**Aim of the task**. Your copy must hold every line of the records word for word. It must hold no pictures.

**Stored data**.
▼

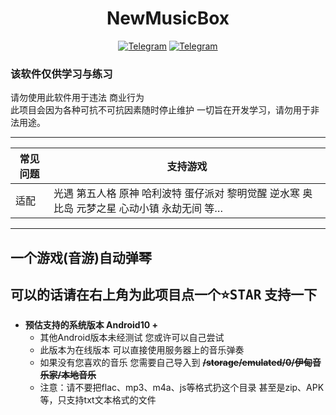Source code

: <div align="center">
    <h1 > NewMusicBox </h1>

[![Telegram](https://img.shields.io/static/v1?label=Telegram&message=Channel&color=0088cc)](https://t.me/xiaoyu7533)
[![Telegram](https://img.shields.io/static/v1?label=Telegram&message=Chat&color=0088cc)](https://t.me/XiaoYu_Chat)
</div>

### 该软件仅供学习与练习  
请勿使用此软件用于违法 商业行为  
此项目会因为各种可抗不可抗因素随时停止维护 
一切旨在开发学习，请勿用于非法用途。

---

| 常见问题 | 支持游戏                               |
| -------- | ------------------------------------ |
| 适配 | 光遇 第五人格 原神 哈利波特 蛋仔派对 黎明觉醒 逆水寒 奥比岛 元梦之星 心动小镇 永劫无间 等… |

---

## 一个游戏(音游)自动弹琴

## 可以的话请在右上角为此项目点一个<kbd>:star:STAR</kbd> 支持一下

* **预估支持的系统版本 Android10 +**  
    * 其他Android版本未经测试 您或许可以自己尝试 
    * 此版本为在线版本 可以直接使用服务器上的音乐弹奏 
    * 如果没有您喜欢的音乐 您需要自己导入到 **~~/storage/emulated/0/伊甸音乐家/本地音乐~~**
    * 注意：请不要把flac、mp3、m4a、js等格式扔这个目录 甚至是zip、APK等，只支持txt文本格式的文件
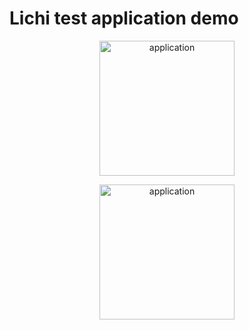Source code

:# Lichi test application demo
<p align="center">
  <img src="https://i.imgur.com/TWonQgd.png" alt="application" width="216" />
</p>
<p align="center">
  <img src="https://i.imgur.com/okd480p.png" alt="application" width="216" />
</p>
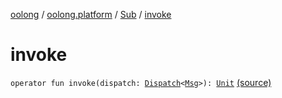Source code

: [oolong](../../index.md) / [oolong.platform](../index.md) / [Sub](index.md) / [invoke](./invoke.md)

# invoke

`operator fun invoke(dispatch: `[`Dispatch`](../../oolong/-dispatch.md)`<`[`Msg`](index.md#Msg)`>): `[`Unit`](https://kotlinlang.org/api/latest/jvm/stdlib/kotlin/-unit/index.html) [(source)](https://github.com/pardom/oolong/tree/master/oolong/src/main/kotlin/oolong/platform/Sub.kt#L7)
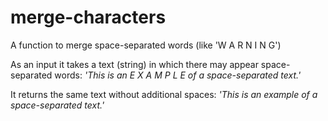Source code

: # merge-characters
A function to merge space-separated words (like 'W A R N I N G')

As an input it takes a text (string) in which there may appear space-separated words:
_'This is an E X A M P L E of a space-separated text.'_

It returns the same text without additional spaces:
_'This is an example of a space-separated text.'_
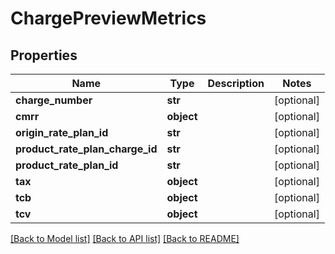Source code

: # ChargePreviewMetrics

## Properties
Name | Type | Description | Notes
------------ | ------------- | ------------- | -------------
**charge_number** | **str** |  | [optional] 
**cmrr** | **object** |  | [optional] 
**origin_rate_plan_id** | **str** |  | [optional] 
**product_rate_plan_charge_id** | **str** |  | [optional] 
**product_rate_plan_id** | **str** |  | [optional] 
**tax** | **object** |  | [optional] 
**tcb** | **object** |  | [optional] 
**tcv** | **object** |  | [optional] 

[[Back to Model list]](../README.md#documentation-for-models) [[Back to API list]](../README.md#documentation-for-api-endpoints) [[Back to README]](../README.md)


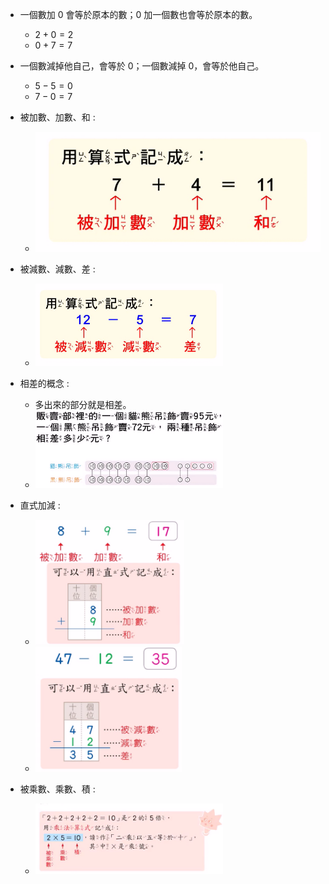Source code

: - 一個數加 0 會等於原本的數；0 加一個數也會等於原本的數。
  - $2 + 0 = 2$
  - $0 + 7 = 7$

- 一個數減掉他自己，會等於 0；一個數減掉 0，會等於他自己。
  - $5 - 5 = 0$
  - $7 - 0 = 7$

- 被加數、加數、和 :
  - ![被加數、加數、和](https://github.com/aquariusCCA/mathematics/blob/main/%E5%89%8D%E7%BD%AE%E7%9F%A5%E8%AD%98/images/%E8%A2%AB%E5%8A%A0%E6%95%B8%E3%80%81%E5%8A%A0%E6%95%B8%E3%80%81%E5%92%8C.png?raw=true "被加數、加數、和")

- 被減數、減數、差 :
  - <img src="./images/被減數、減數、差.png" style="max-width: 300px; max-height: 200px">

- 相差的概念 :
  - 多出來的部分就是相差。
  - <img src="./images/相差.png" style="max-width: 300px; max-height: 200px">

- 直式加減 :
  - <img src="./images/直式加法.png" style="max-width: 300px; max-height: 200px">
  - <img src="./images/直式減法.png" style="max-width: 300px; max-height: 200px">

- 被乘數、乘數、積 :
  - <img src="./images/被乘數、乘數、積.png" style="max-width: 300px; max-height: 200px">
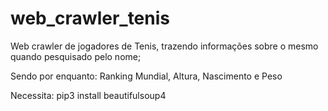 # web_crawler_tenis

Web crawler de jogadores de Tenis, trazendo informações sobre o mesmo quando pesquisado pelo nome;

Sendo por enquanto: Ranking Mundial, Altura, Nascimento e Peso


Necessita:
pip3 install beautifulsoup4
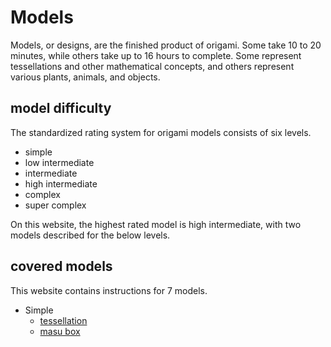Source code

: # Models
Models, or designs, are the finished product of origami. 
Some take 10 to 20 minutes, while others take up to 16 hours to complete.
Some represent tessellations and other mathematical concepts, and others represent various plants, animals, and objects.


## model difficulty
The standardized rating system for origami models consists of six levels.

- simple
- low intermediate
- intermediate
- high intermediate
- complex
- super complex

On this website, the highest rated model is high intermediate, with two models described for the below levels.


## covered models
This website contains instructions for 7 models.

- Simple
  - [tessellation](tessellation.md)
  - [masu box](masubox.md)

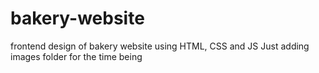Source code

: # bakery-website
frontend design of bakery website using HTML, CSS and JS
Just adding images folder for the time being
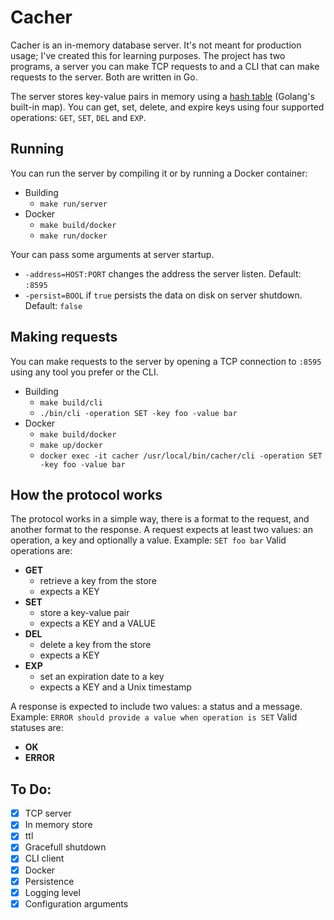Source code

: # Cacher

Cacher is an in-memory database server. It's not meant for production usage; I've created this for learning purposes. 
The project has two programs, a server you can make TCP requests to and a CLI that can make requests to the server. 
Both are written in Go.

The server stores key-value pairs in memory using a [hash table](https://en.wikipedia.org/wiki/Hash_table) (Golang's built-in map). 
You can get, set, delete, and expire keys using four supported operations: `GET`, `SET`, `DEL` and `EXP`.

## Running

You can run the server by compiling it or by running a Docker container:
  - Building
    - `make run/server`
  - Docker
    - `make build/docker`
    - `make run/docker`

Your can pass some arguments at server startup.
  - `-address=HOST:PORT` changes the address the server listen. Default: `:8595`
  - `-persist=BOOL` if `true` persists the data on disk on server shutdown. Default: `false`

## Making requests

You can make requests to the server by opening a TCP connection to `:8595` using any tool you prefer or the CLI.
  - Building
    - `make build/cli`
    - `./bin/cli -operation SET -key foo -value bar`
  - Docker
    - `make build/docker`
    - `make up/docker`
    - `docker exec -it cacher /usr/local/bin/cacher/cli -operation SET -key foo -value bar`

## How the protocol works

The protocol works in a simple way, there is a format to the request, and another format to the response.
A request expects at least two values: an operation, a key and optionally a value. Example: `SET foo bar`
Valid operations are:
  - **GET**
    - retrieve a key from the store
    - expects a KEY
  - **SET**
    - store a key-value pair
    - expects a KEY and a VALUE
  - **DEL**
    - delete a key from the store
    - expects a KEY
  - **EXP**
    - set an expiration date to a key
    - expects a KEY and a Unix timestamp

A response is expected to include two values: a status and a message. Example: `ERROR should provide a value when operation is SET`
Valid statuses are:
  - **OK**
  - **ERROR**

## To Do:

- [x] TCP server
- [x] In memory store
- [x] ttl
- [x] Gracefull shutdown
- [x] CLI client
- [x] Docker
- [x] Persistence
- [x] Logging level
- [x] Configuration arguments
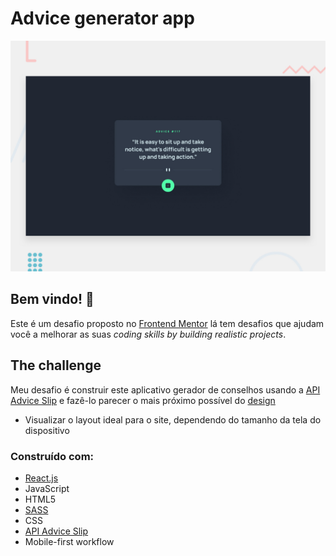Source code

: # Advice generator app

![Design preview for the Advice generator app coding challenge](./src/design/desktop-preview.jpg)

## Bem vindo! 👋


Este é  um desafio proposto no [Frontend Mentor](https://www.frontendmentor.io) lá tem desafios que ajudam você a melhorar as suas *coding skills by building realistic projects*.


## The challenge

Meu desafio é construir este aplicativo gerador de conselhos usando a [API Advice Slip](https://api.adviceslip.com/) e fazê-lo parecer o mais próximo possível do [design](./src/design)


- Visualizar o layout ideal para o site, dependendo do tamanho da tela do dispositivo


 ### Construído com:

- [React.js](https://reactjs.org/)
- JavaScript
- HTML5
- [SASS](https://sass-lang.com/documentation)
- CSS 
- [API Advice Slip](https://api.adviceslip.com/)
- Mobile-first workflow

▲

**Result for this exercise**.
Source code

: <div align="center">
    <h1 > NewMusicBox </h1>

[![Telegram](https://img.shields.io/static/v1?label=Telegram&message=Channel&color=0088cc)](https://t.me/xiaoyu7533)
[![Telegram](https://img.shields.io/static/v1?label=Telegram&message=Chat&color=0088cc)](https://t.me/XiaoYu_Chat)
</div>

### 该软件仅供学习与练习  
请勿使用此软件用于违法 商业行为  
此项目会因为各种可抗不可抗因素随时停止维护 
一切旨在开发学习，请勿用于非法用途。

---

| 常见问题 | 支持游戏                               |
| -------- | ------------------------------------ |
| 适配 | 光遇 第五人格 原神 哈利波特 蛋仔派对 黎明觉醒 逆水寒 奥比岛 元梦之星 心动小镇 永劫无间 等… |

---

## 一个游戏(音游)自动弹琴

## 可以的话请在右上角为此项目点一个<kbd>:star:STAR</kbd> 支持一下

* **预估支持的系统版本 Android10 +**  
    * 其他Android版本未经测试 您或许可以自己尝试 
    * 此版本为在线版本 可以直接使用服务器上的音乐弹奏 
    * 如果没有您喜欢的音乐 您需要自己导入到 **~~/storage/emulated/0/伊甸音乐家/本地音乐~~**
    * 注意：请不要把flac、mp3、m4a、js等格式扔这个目录 甚至是zip、APK等，只支持txt文本格式的文件
Source code

:# Lichi test application demo
<p align="center">
  <img src="https://i.imgur.com/TWonQgd.png" alt="application" width="216" />
</p>
<p align="center">
  <img src="https://i.imgur.com/okd480p.png" alt="application" width="216" />
</p>
Source code

: [oolong](../../index.md) / [oolong.platform](../index.md) / [Sub](index.md) / [invoke](./invoke.md)

# invoke

`operator fun invoke(dispatch: `[`Dispatch`](../../oolong/-dispatch.md)`<`[`Msg`](index.md#Msg)`>): `[`Unit`](https://kotlinlang.org/api/latest/jvm/stdlib/kotlin/-unit/index.html) [(source)](https://github.com/pardom/oolong/tree/master/oolong/src/main/kotlin/oolong/platform/Sub.kt#L7)
Source code

: # merge-characters
A function to merge space-separated words (like 'W A R N I N G')

As an input it takes a text (string) in which there may appear space-separated words:
_'This is an E X A M P L E of a space-separated text.'_

It returns the same text without additional spaces:
_'This is an example of a space-separated text.'_
Source code

: # ChargePreviewMetrics

## Properties
Name | Type | Description | Notes
------------ | ------------- | ------------- | -------------
**charge_number** | **str** |  | [optional] 
**cmrr** | **object** |  | [optional] 
**origin_rate_plan_id** | **str** |  | [optional] 
**product_rate_plan_charge_id** | **str** |  | [optional] 
**product_rate_plan_id** | **str** |  | [optional] 
**tax** | **object** |  | [optional] 
**tcb** | **object** |  | [optional] 
**tcv** | **object** |  | [optional] 

[[Back to Model list]](../README.md#documentation-for-models) [[Back to API list]](../README.md#documentation-for-api-endpoints) [[Back to README]](../README.md)


Source code

: - 一個數加 0 會等於原本的數；0 加一個數也會等於原本的數。
  - $2 + 0 = 2$
  - $0 + 7 = 7$

- 一個數減掉他自己，會等於 0；一個數減掉 0，會等於他自己。
  - $5 - 5 = 0$
  - $7 - 0 = 7$

- 被加數、加數、和 :
  - ![被加數、加數、和](https://github.com/aquariusCCA/mathematics/blob/main/%E5%89%8D%E7%BD%AE%E7%9F%A5%E8%AD%98/images/%E8%A2%AB%E5%8A%A0%E6%95%B8%E3%80%81%E5%8A%A0%E6%95%B8%E3%80%81%E5%92%8C.png?raw=true "被加數、加數、和")

- 被減數、減數、差 :
  - <img src="./images/被減數、減數、差.png" style="max-width: 300px; max-height: 200px">

- 相差的概念 :
  - 多出來的部分就是相差。
  - <img src="./images/相差.png" style="max-width: 300px; max-height: 200px">

- 直式加減 :
  - <img src="./images/直式加法.png" style="max-width: 300px; max-height: 200px">
  - <img src="./images/直式減法.png" style="max-width: 300px; max-height: 200px">

- 被乘數、乘數、積 :
  - <img src="./images/被乘數、乘數、積.png" style="max-width: 300px; max-height: 200px">
 # web_crawler_tenis

Web crawler de jogadores de Tenis, trazendo informações sobre o mesmo quando pesquisado pelo nome;

Sendo por enquanto: Ranking Mundial, Altura, Nascimento e Peso


Necessita:
pip3 install beautifulsoup4
Source code

: # Models
Models, or designs, are the finished product of origami. 
Some take 10 to 20 minutes, while others take up to 16 hours to complete.
Some represent tessellations and other mathematical concepts, and others represent various plants, animals, and objects.


## model difficulty
The standardized rating system for origami models consists of six levels.

- simple
- low intermediate
- intermediate
- high intermediate
- complex
- super complex

On this website, the highest rated model is high intermediate, with two models described for the below levels.


## covered models
This website contains instructions for 7 models.

- Simple
  - [tessellation](tessellation.md)
  - [masu box](masubox.md)

Source code

: # bakery-website
frontend design of bakery website using HTML, CSS and JS
Just adding images folder for the time being
Source code

: # Cacher

Cacher is an in-memory database server. It's not meant for production usage; I've created this for learning purposes. 
The project has two programs, a server you can make TCP requests to and a CLI that can make requests to the server. 
Both are written in Go.

The server stores key-value pairs in memory using a [hash table](https://en.wikipedia.org/wiki/Hash_table) (Golang's built-in map). 
You can get, set, delete, and expire keys using four supported operations: `GET`, `SET`, `DEL` and `EXP`.

## Running

You can run the server by compiling it or by running a Docker container:
  - Building
    - `make run/server`
  - Docker
    - `make build/docker`
    - `make run/docker`

Your can pass some arguments at server startup.
  - `-address=HOST:PORT` changes the address the server listen. Default: `:8595`
  - `-persist=BOOL` if `true` persists the data on disk on server shutdown. Default: `false`

## Making requests

You can make requests to the server by opening a TCP connection to `:8595` using any tool you prefer or the CLI.
  - Building
    - `make build/cli`
    - `./bin/cli -operation SET -key foo -value bar`
  - Docker
    - `make build/docker`
    - `make up/docker`
    - `docker exec -it cacher /usr/local/bin/cacher/cli -operation SET -key foo -value bar`

## How the protocol works

The protocol works in a simple way, there is a format to the request, and another format to the response.
A request expects at least two values: an operation, a key and optionally a value. Example: `SET foo bar`
Valid operations are:
  - **GET**
    - retrieve a key from the store
    - expects a KEY
  - **SET**
    - store a key-value pair
    - expects a KEY and a VALUE
  - **DEL**
    - delete a key from the store
    - expects a KEY
  - **EXP**
    - set an expiration date to a key
    - expects a KEY and a Unix timestamp

A response is expected to include two values: a status and a message. Example: `ERROR should provide a value when operation is SET`
Valid statuses are:
  - **OK**
  - **ERROR**

## To Do:

- [x] TCP server
- [x] In memory store
- [x] ttl
- [x] Gracefull shutdown
- [x] CLI client
- [x] Docker
- [x] Persistence
- [x] Logging level
- [x] Configuration arguments
Source code

: # Advice generator app

![Design preview for the Advice generator app coding challenge](./src/design/desktop-preview.jpg)

## Bem vindo! 👋


Este é  um desafio proposto no [Frontend Mentor](https://www.frontendmentor.io) lá tem desafios que ajudam você a melhorar as suas *coding skills by building realistic projects*.


## The challenge

Meu desafio é construir este aplicativo gerador de conselhos usando a [API Advice Slip](https://api.adviceslip.com/) e fazê-lo parecer o mais próximo possível do [design](./src/design)


- Visualizar o layout ideal para o site, dependendo do tamanho da tela do dispositivo


 ### Construído com:

- [React.js](https://reactjs.org/)
- JavaScript
- HTML5
- [SASS](https://sass-lang.com/documentation)
- CSS 
- [API Advice Slip](https://api.adviceslip.com/)
- Mobile-first workflow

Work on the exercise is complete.